Dès que Yên-wén-ou fut parti, le vieux domestique porta les cadeaux dans le pavillon du pied de jade. Il n’avait pu prévoir que mademoiselle Chân, sachant sa mère indisposée, était entrée dans l’intérieur et ne se trouvait pas alors dans son cabinet d’étude. Le vieux domestique prit alors les cadeaux, la pièce de satin et l’éventail, et les remit aux servantes en les chargeant d’en informer mademoiselle. Mais, à son insu, celles-ci les déposèrent dans une armoire, et quand leur maîtresse fut revenue, elles se trouvèrent tellement p.073 préoccupées d’autre chose qu’elles oublièrent de l’en instruire.

Au jour fixé, chaque personne vint chercher les vers ou la prose élégante qu’elle avait demandés.
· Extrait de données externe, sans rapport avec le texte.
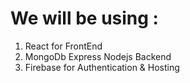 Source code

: # We will be using :
1. React for FrontEnd
2. MongoDb Express Nodejs Backend
3. Firebase for Authentication & Hosting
Tout le monde eut son lot, à l’exception du noble Yên-wén-ou, dont la pièce de satin et l’éventail manquèrent à l’appel. Il s’emporta alors vivement.
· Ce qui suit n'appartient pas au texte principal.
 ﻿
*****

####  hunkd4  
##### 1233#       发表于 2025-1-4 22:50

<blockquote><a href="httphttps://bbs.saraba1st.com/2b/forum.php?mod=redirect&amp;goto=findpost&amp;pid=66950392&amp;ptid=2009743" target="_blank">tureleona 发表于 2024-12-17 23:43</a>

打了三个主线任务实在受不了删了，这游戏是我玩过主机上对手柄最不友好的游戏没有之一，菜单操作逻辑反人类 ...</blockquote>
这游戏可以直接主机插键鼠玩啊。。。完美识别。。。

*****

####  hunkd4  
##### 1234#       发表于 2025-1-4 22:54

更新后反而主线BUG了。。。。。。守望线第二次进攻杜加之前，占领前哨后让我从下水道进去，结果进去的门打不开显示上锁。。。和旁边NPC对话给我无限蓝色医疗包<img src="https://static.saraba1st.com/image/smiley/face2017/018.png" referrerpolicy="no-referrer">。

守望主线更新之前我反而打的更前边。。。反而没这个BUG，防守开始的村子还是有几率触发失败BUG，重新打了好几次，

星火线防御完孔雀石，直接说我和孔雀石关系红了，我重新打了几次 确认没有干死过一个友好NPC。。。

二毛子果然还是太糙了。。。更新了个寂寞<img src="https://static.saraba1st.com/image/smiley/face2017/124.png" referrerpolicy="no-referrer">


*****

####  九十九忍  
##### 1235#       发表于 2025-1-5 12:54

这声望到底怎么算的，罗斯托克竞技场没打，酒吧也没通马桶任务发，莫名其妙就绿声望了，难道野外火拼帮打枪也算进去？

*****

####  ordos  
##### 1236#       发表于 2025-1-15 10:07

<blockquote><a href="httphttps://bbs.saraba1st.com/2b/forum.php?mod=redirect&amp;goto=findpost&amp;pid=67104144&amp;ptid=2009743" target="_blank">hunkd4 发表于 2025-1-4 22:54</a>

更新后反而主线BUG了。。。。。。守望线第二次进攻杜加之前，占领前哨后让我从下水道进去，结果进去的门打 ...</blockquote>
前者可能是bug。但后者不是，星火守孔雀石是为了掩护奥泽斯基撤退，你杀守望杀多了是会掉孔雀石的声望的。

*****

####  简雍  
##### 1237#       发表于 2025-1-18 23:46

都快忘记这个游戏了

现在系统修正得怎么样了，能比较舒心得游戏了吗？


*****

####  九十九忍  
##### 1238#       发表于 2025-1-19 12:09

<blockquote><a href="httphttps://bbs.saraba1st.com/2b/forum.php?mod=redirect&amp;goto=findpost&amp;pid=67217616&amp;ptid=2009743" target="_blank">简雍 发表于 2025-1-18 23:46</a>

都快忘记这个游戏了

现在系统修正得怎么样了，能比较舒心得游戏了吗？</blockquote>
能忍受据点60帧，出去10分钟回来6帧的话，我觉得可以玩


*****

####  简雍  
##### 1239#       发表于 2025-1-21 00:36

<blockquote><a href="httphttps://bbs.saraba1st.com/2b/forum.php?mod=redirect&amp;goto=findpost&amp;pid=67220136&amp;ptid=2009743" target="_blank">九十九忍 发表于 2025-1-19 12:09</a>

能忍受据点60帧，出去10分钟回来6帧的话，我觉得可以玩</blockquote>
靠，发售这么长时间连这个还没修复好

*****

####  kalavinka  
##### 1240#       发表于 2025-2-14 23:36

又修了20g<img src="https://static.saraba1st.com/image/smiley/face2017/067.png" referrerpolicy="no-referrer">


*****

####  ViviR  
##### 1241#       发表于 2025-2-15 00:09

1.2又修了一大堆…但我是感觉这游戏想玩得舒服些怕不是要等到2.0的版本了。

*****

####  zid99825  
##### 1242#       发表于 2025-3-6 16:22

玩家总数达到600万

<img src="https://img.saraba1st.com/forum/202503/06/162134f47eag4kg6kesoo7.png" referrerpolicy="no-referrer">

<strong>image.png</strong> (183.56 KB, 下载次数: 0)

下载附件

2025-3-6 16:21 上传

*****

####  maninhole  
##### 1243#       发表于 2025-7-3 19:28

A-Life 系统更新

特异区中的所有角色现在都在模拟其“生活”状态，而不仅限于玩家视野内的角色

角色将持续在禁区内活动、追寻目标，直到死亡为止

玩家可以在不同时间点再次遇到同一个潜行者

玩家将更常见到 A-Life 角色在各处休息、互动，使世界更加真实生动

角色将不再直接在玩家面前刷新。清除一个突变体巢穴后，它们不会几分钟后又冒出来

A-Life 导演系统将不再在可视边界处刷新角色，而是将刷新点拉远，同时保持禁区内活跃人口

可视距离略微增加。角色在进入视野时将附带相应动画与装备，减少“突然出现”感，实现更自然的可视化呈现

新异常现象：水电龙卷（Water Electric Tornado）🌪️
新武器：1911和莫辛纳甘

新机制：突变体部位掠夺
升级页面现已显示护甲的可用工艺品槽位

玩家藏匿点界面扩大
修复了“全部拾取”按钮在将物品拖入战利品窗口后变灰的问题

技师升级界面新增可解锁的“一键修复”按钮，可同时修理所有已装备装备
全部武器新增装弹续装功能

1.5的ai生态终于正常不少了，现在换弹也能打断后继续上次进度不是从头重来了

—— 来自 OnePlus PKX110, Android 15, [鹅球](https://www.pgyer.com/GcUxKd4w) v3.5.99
— Pourquoi, dit-il, suis-je le seul qu’on ait oublié ?

Le vieux serviteur fut tout troublé de cette circonstance. Il se vit obligé de monter de nouveau au pavillon du pied de jade pour faire des recherches et prendre des informations, mais, dans le premier moment, ce fut peine inutile. Il vint une seconde fois rendre réponse à Yên-wén-ou.

— Seigneur, dit-il, comme on était fort pressé le jour où vous êtes venu, j’ignore en quel endroit on aura posé votre pièce de satin et votre éventail. Dans le premier moment, mes recherches sont restées sans effet. En attendant, veuillez vous retirer. Si demain on parvient à les découvrir, vous pourrez les remporter.
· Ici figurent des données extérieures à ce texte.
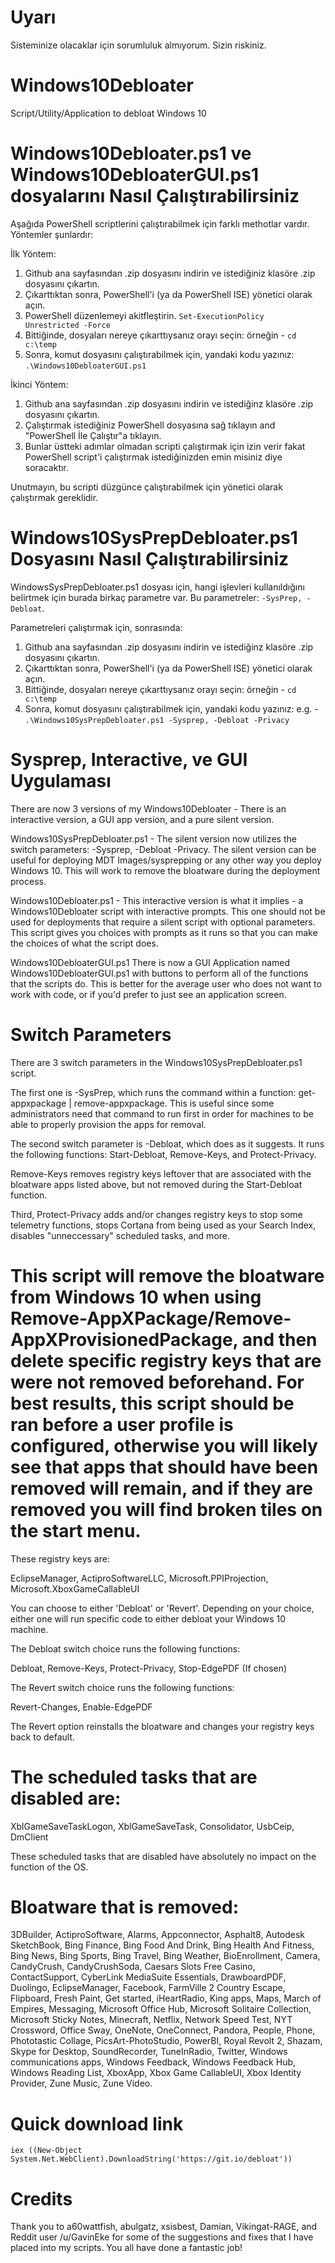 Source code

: # Uyarı
Sisteminize olacaklar için sorumluluk almıyorum. Sizin riskiniz.

# Windows10Debloater

Script/Utility/Application to debloat Windows 10

#  Windows10Debloater.ps1 ve Windows10DebloaterGUI.ps1 dosyalarını Nasıl Çalıştırabilirsiniz

Aşağıda PowerShell scriptlerini çalıştırabilmek için farklı methotlar vardır. Yöntemler şunlardır:

İlk Yöntem:

1) Github ana sayfasından .zip dosyasını indirin ve istediğiniz klasöre .zip dosyasını çıkartın.
2) Çıkarttıktan sonra, PowerShell'i (ya da PowerShell ISE) yönetici olarak açın.
3) PowerShell düzenlemeyi akitfleştirin.
<code>Set-ExecutionPolicy Unrestricted -Force</code>
4) Bittiğinde, dosyaları nereye çıkarttıysanız orayı seçin:
  örneğin - `cd c:\temp`
5) Sonra, komut dosyasını çalıştırabilmek için, yandaki kodu yazınız:
   `.\Windows10DebloaterGUI.ps1`

İkinci Yöntem:

1) Github ana sayfasından .zip dosyasını indirin ve istediğinz klasöre .zip dosyasını çıkartın.
2) Çalıştırmak istediğiniz PowerShell dosyasına sağ tıklayın and "PowerShell İle Çalıştır"a tıklayın.
3) Bunlar üstteki adımlar olmadan scripti çalıştırmak için izin verir fakat PowerShell script'i çalıştırmak istediğinizden emin misiniz diye soracaktır.

Unutmayın, bu scripti düzgünce çalıştırabilmek için yönetici olarak çalıştırmak gereklidir.


# Windows10SysPrepDebloater.ps1 Dosyasını Nasıl Çalıştırabilirsiniz

WindowsSysPrepDebloater.ps1 dosyası için, hangi işlevleri kullanıldığını belirtmek için burada birkaç parametre var. Bu parametreler:
`-SysPrep, -Debloat`. 

Parametreleri çalıştırmak için, sonrasında:

1) Github ana sayfasından .zip dosyasını indirin ve istediğinz klasöre .zip dosyasını çıkartın.
2) Çıkarttıktan sonra, PowerShell'i (ya da PowerShell ISE) yönetici olarak açın.
3) Bittiğinde, dosyaları nereye çıkarttıysanız orayı seçin:
  örneğin - `cd c:\temp`
4) Sonra, komut dosyasını çalıştırabilmek için, yandaki kodu yazınız:
  e.g. - `.\Windows10SysPrepDebloater.ps1 -Sysprep, -Debloat -Privacy`


# Sysprep, Interactive, ve GUI Uygulaması

There are now 3 versions of my Windows10Debloater - There is an interactive version, a GUI app version, and a pure silent version.

Windows10SysPrepDebloater.ps1 - The silent version now utilizes the switch parameters: -Sysprep, -Debloat -Privacy. The silent version can be useful for deploying MDT Images/sysprepping or any other way you deploy Windows 10. This will work to remove the bloatware during the deployment process.

Windows10Debloater.ps1 - This interactive version is what it implies - a Windows10Debloater script with interactive prompts. This one should not be used for deployments that require a silent script with optional parameters. This script gives you choices with prompts as it runs so that you can make the choices of what the script does.

Windows10DebloaterGUI.ps1 There is now a GUI Application named Windows10DebloaterGUI.ps1 with buttons to perform all of the functions that the scripts do. This is better for the average user who does not want to work with code, or if you'd prefer to just see an application screen. 

# Switch Parameters

There are 3 switch parameters in the Windows10SysPrepDebloater.ps1 script.

The first one is -SysPrep, which runs the command within a function: get-appxpackage | remove-appxpackage. This is useful since some administrators need that command to run first in order for machines to be able to properly provision the apps for removal.

The second switch parameter is -Debloat, which does as it suggests. It runs the following functions: Start-Debloat, Remove-Keys, and Protect-Privacy.

Remove-Keys removes registry keys leftover that are associated with the bloatware apps listed above, but not removed during the Start-Debloat function.

Third, Protect-Privacy adds and/or changes registry keys to stop some telemetry functions, stops Cortana from being used as your Search Index, disables "unneccessary" scheduled tasks, and more.

# This script will remove the bloatware from Windows 10 when using Remove-AppXPackage/Remove-AppXProvisionedPackage, and then delete specific registry keys that are were not removed beforehand. For best results, this script should be ran before a user profile is configured, otherwise you will likely see that apps that should have been removed will remain, and if they are removed you will find broken tiles on the start menu.

These registry keys are:

EclipseManager,
ActiproSoftwareLLC,
Microsoft.PPIProjection,
Microsoft.XboxGameCallableUI

You can choose to either 'Debloat' or 'Revert'. Depending on your choice, either one will run specific code to either debloat your Windows 10 machine.

The Debloat switch choice runs the following functions:

Debloat,
Remove-Keys,
Protect-Privacy,
Stop-EdgePDF (If chosen)

The Revert switch choice runs the following functions:

Revert-Changes,
Enable-EdgePDF

The Revert option reinstalls the bloatware and changes your registry keys back to default. 

# The scheduled tasks that are disabled are:

XblGameSaveTaskLogon,
XblGameSaveTask,
Consolidator,
UsbCeip,
DmClient

These scheduled tasks that are disabled have absolutely no impact on the function of the OS.

# Bloatware that is removed:

3DBuilder,
ActiproSoftware,
Alarms,
Appconnector,
Asphalt8,
Autodesk SketchBook,
Bing Finance,
Bing Food And Drink,
Bing Health And Fitness,
Bing News,
Bing Sports,
Bing Travel,
Bing Weather,
BioEnrollment,
Camera,
CandyCrush,
CandyCrushSoda,
Caesars Slots Free Casino,
ContactSupport,
CyberLink MediaSuite Essentials,
DrawboardPDF,
Duolingo,
EclipseManager,
Facebook,
FarmVille 2 Country Escape,
Flipboard,
Fresh Paint,
Get started,
iHeartRadio,
King apps,
Maps,
March of Empires,
Messaging,
Microsoft Office Hub,
Microsoft Solitaire Collection,
Microsoft Sticky Notes,
Minecraft,
Netflix,
Network Speed Test,
NYT Crossword,
Office Sway,
OneNote,
OneConnect,
Pandora,
People,
Phone,
Phototastic Collage,
PicsArt-PhotoStudio,
PowerBI,
Royal Revolt 2,
Shazam,
Skype for Desktop,
SoundRecorder,
TuneInRadio,
Twitter,
Windows communications apps,
Windows Feedback,
Windows Feedback Hub,
Windows Reading List,
XboxApp,
Xbox Game CallableUI,
Xbox Identity Provider,
Zune Music,
Zune Video.

# Quick download link

`iex ((New-Object System.Net.WebClient).DownloadString('https://git.io/debloat'))`

# Credits

Thank you to a60wattfish, abulgatz, xsisbest, Damian, Vikingat-RAGE, and Reddit user /u/GavinEke for some of the suggestions and fixes that I have placed into my scripts. You all have done a fantastic job!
A ces mots, le noble Yên entra dans une violente colère.

— N’allez pas vous moquer de moi, dit-il, parce que vous êtes fort de l’appui d’un ministre d’État ; il y a eu aussi un ministre dans ma famille. Comment se fait-il que tous les autres aient obtenu leurs objets et que les miens seuls soient introuvables ? Allez dire ceci à votre maîtresse : si elle daigne écrire, qu’elle écrive de suite ; si elle ne daigne pas écrire, qu’elle me rende les objets que j’ai apportés.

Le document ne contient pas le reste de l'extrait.